Coverage backlog (python/pydantable)

This document snapshots statement-line gaps by area and complements Testing. mypy_plugin.py is omitted from measurement (pyproject.toml [tool.coverage.run] omit).

Baseline (full suite, --cov-fail-under=0)

Last regeneration (full pytest with branch coverage): ~83.1% total (pytest-cov reports 83.15% on the same run; the terminal TOTAL line may show 83%). About 1393 statements still missed (of 10084; branch coverage enabled). CI --cov-fail-under is 83 (see Makefile / _shared-ci.yml). Regenerate:

.venv/bin/python -m pytest -q -n auto --cov=pydantable --cov-report=term-missing:skip-covered --cov-fail-under=0

Top files by missed statements (refresh from latest term-missing)

Rough ordering by Miss column (largest gaps first; numbers drift each run):

Rank Module Miss (stmts) Notes
1 pandas.py ~346 Façade; extend tests/third_party/
2 dataframe/_impl.py ~219 Core engine paths + errors
3 schema/_impl.py ~163 Unions / narrowing edge cases
4 pyspark/dataframe.py ~139 Parity smoke tests
5 dataframe_model.py ~131 I/O and async helpers
6 io/__init__.py ~80 Materialize/export branches
7 pyspark/sql/functions.py ~53 Representative calls only
8 io/extras.py ~42 Optional SDKs + mocks
9 grouped.py ~23 Convenience sum/mean/… and streaming
10 expressions.py ~26 Public Expr surfaces

Also high value: awaitable_dataframe_model.py (~11 miss), selectors.py (~27), rust_engine.py (~19).

Per-package focus (highest missing lines first)

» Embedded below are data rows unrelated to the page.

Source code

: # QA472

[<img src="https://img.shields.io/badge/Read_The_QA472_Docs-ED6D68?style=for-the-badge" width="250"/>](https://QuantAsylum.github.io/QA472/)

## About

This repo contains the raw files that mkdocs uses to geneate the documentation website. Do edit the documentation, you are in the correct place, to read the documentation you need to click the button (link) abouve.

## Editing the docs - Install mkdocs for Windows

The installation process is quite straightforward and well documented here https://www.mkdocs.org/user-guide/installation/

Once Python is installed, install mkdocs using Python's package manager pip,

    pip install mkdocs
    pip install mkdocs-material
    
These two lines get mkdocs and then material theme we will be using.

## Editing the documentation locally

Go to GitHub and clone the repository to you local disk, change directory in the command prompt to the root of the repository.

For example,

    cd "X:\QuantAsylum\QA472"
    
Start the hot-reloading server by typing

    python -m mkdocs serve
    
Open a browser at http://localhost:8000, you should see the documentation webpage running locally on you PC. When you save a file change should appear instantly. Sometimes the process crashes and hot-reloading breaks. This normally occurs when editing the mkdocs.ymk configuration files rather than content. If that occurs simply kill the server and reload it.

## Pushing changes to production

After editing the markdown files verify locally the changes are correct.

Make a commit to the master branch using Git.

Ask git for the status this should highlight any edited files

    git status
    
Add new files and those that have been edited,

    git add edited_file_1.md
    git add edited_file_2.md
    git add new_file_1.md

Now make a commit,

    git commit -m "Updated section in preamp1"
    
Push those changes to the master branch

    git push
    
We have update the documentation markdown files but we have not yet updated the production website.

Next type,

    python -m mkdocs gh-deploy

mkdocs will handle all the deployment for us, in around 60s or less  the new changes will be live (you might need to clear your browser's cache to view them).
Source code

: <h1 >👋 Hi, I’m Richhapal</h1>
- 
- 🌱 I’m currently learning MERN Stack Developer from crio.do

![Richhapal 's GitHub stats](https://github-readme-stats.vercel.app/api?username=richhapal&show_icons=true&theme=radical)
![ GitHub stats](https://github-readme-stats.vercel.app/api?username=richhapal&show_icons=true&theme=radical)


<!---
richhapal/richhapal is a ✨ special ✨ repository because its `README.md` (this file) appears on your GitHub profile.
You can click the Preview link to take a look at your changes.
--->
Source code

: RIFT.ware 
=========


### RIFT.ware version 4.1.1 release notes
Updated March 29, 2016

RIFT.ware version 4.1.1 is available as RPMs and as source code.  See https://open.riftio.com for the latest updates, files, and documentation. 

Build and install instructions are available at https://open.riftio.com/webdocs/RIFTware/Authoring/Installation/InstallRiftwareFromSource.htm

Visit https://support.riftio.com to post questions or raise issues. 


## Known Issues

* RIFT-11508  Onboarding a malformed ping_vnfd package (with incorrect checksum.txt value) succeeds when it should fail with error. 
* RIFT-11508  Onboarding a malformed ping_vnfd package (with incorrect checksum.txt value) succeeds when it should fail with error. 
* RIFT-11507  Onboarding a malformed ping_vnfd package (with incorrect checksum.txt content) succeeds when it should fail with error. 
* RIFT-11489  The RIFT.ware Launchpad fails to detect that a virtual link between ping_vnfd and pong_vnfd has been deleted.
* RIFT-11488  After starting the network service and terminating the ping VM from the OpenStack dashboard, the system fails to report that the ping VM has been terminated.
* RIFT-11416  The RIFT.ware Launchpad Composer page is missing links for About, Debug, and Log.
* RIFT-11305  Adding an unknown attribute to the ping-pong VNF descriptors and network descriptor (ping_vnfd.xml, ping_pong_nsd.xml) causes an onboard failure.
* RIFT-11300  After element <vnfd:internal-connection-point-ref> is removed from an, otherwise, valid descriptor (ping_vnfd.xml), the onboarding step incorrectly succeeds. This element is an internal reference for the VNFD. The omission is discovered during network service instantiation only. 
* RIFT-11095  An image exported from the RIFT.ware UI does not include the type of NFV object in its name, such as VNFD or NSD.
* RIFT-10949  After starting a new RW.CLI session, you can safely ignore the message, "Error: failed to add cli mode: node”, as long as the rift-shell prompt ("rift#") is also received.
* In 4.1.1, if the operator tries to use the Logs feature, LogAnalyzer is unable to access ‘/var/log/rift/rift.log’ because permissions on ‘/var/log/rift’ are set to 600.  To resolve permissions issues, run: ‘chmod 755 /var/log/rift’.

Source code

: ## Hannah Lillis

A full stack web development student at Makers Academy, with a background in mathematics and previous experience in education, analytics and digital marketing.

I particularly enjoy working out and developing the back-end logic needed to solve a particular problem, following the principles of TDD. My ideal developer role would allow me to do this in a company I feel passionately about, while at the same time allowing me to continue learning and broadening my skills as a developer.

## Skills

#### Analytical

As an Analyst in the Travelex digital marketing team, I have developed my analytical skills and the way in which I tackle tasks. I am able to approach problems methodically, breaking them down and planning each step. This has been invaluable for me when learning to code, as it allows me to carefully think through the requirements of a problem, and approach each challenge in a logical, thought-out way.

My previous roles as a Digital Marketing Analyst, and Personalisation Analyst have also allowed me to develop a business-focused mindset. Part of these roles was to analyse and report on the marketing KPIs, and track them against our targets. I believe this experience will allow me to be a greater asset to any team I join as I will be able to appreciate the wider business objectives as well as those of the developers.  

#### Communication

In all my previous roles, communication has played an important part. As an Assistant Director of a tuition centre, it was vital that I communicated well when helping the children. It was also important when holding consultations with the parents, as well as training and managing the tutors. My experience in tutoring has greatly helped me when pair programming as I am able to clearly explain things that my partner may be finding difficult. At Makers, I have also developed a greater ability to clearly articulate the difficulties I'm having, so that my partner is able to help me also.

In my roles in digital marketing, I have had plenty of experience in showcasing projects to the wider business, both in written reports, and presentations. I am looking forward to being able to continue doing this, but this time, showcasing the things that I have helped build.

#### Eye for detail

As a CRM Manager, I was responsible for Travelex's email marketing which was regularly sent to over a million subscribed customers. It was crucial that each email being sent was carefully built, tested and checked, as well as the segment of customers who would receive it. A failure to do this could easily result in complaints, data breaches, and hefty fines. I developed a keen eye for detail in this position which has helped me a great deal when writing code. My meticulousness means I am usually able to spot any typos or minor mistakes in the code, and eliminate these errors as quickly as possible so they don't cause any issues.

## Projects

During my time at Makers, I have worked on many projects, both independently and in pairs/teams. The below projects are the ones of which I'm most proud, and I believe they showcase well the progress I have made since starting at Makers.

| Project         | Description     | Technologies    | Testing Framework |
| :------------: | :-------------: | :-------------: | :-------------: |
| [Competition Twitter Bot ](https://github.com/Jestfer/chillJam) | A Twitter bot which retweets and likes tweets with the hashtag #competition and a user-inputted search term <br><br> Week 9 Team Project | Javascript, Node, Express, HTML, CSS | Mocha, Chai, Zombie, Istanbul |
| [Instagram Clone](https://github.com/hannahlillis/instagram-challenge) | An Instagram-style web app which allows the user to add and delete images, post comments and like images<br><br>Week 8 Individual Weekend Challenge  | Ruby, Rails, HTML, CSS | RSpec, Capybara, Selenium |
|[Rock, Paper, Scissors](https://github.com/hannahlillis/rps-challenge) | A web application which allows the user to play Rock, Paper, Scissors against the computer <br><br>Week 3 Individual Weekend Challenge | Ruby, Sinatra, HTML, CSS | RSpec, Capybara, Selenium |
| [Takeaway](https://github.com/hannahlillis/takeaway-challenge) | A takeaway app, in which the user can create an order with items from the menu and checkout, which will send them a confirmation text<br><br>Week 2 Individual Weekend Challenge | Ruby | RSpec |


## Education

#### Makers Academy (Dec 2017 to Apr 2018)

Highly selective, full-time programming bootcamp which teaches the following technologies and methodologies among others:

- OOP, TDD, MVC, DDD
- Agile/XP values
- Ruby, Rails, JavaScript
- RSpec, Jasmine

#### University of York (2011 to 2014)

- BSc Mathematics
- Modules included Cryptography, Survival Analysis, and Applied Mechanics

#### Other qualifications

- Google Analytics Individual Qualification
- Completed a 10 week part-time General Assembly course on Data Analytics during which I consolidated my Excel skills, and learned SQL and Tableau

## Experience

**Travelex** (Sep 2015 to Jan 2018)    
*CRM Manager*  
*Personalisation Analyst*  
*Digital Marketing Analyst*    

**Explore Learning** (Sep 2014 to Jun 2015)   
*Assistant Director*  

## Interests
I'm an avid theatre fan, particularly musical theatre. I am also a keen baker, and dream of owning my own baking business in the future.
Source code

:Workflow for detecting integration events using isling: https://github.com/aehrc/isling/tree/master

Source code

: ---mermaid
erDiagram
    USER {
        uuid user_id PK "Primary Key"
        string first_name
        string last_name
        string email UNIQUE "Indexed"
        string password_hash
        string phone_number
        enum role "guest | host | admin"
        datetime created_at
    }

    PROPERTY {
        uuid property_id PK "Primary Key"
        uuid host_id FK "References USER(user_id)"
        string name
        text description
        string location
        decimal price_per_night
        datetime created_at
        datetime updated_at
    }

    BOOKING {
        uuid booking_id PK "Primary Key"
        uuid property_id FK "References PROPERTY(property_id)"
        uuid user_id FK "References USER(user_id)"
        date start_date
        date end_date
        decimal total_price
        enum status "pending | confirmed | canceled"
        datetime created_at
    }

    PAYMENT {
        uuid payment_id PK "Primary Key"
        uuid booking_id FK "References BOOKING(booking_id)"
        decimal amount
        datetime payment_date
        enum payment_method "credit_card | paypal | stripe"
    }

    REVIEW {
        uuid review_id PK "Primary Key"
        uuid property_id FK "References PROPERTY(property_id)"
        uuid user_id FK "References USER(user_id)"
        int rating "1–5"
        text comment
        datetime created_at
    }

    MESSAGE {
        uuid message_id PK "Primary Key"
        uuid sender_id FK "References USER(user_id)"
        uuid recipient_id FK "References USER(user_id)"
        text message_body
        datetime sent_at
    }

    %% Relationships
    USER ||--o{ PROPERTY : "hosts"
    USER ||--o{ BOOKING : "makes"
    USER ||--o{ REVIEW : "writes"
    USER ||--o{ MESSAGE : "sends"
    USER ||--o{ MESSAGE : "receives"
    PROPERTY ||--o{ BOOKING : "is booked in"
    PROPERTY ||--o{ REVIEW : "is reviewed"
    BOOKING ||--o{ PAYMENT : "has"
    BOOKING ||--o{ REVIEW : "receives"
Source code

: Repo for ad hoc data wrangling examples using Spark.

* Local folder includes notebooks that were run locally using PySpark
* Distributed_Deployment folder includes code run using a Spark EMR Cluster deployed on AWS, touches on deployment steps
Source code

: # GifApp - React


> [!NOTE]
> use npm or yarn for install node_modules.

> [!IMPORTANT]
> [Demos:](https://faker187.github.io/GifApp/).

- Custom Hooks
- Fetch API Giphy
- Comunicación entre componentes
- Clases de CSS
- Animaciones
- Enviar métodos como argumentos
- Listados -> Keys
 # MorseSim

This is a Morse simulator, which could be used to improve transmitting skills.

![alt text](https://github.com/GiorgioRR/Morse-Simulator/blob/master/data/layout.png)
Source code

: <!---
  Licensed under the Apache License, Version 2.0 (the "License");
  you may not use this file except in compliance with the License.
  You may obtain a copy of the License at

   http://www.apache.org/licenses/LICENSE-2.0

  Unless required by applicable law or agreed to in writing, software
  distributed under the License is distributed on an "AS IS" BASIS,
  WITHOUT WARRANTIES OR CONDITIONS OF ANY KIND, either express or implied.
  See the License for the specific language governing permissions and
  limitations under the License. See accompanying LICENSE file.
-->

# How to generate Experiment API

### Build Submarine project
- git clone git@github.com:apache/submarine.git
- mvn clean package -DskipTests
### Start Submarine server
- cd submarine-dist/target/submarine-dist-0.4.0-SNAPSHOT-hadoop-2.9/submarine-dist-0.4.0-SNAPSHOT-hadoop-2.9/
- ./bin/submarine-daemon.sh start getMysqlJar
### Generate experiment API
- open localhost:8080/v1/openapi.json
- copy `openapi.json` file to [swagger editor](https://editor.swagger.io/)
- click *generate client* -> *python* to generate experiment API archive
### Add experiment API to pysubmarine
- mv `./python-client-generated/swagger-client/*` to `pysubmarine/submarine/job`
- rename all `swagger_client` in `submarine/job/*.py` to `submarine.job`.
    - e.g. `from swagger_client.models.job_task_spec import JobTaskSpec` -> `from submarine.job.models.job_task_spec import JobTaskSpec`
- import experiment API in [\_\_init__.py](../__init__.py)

Area Modules (examples) Notes
Facades pandas.py, pyspark/dataframe.py, pyspark/sql/functions.py Large surface; extend tests/third_party/ and parametrized API smoke tests.
Core DataFrame dataframe/_impl.py, dataframe_model.py Regression tests per feature; error paths via stub engine / invalid inputs.
Schema schema/_impl.py Narrowing, unions, edge dtypes; pairs with typing tests where helpful.
I/O io/__init__.py, io/extras.py Extras need optional deps (Excel, Arrow, cloud mocks); use optional_cloud / env gates.
Async model awaitable_dataframe_model.py Async materialization routes; mirror sync tests where possible.
Expressions expressions.py Focus on uncovered branches tied to public Expr APIs.
Small modules engine/_binding.py, types.py, redaction.py, … Cheap wins; keep tests/dataframe/test_coverage_supplement.py style tests.

Policy

  • Prefer # pragma: no cover only for truly unreachable defensive code.
  • Raise --cov-fail-under in CI only after the full suite is green at the new floor (see .github/workflows/_shared-ci.yml).
  • Next numeric gate: increase 8384 once pytest-cov total coverage is ≥ 84.0% on the Ubuntu + Python 3.11 leg (local numbers may differ slightly).
  • Large PRs: run make test-cov (or download coverage.xml from CI), then make diff-cover so new/changed lines stay covered vs origin/main (see Testing). The Makefile uses --fail-under=85 on touched lines; raise that gradually as overall coverage climbs so new code stays tighter than legacy gaps.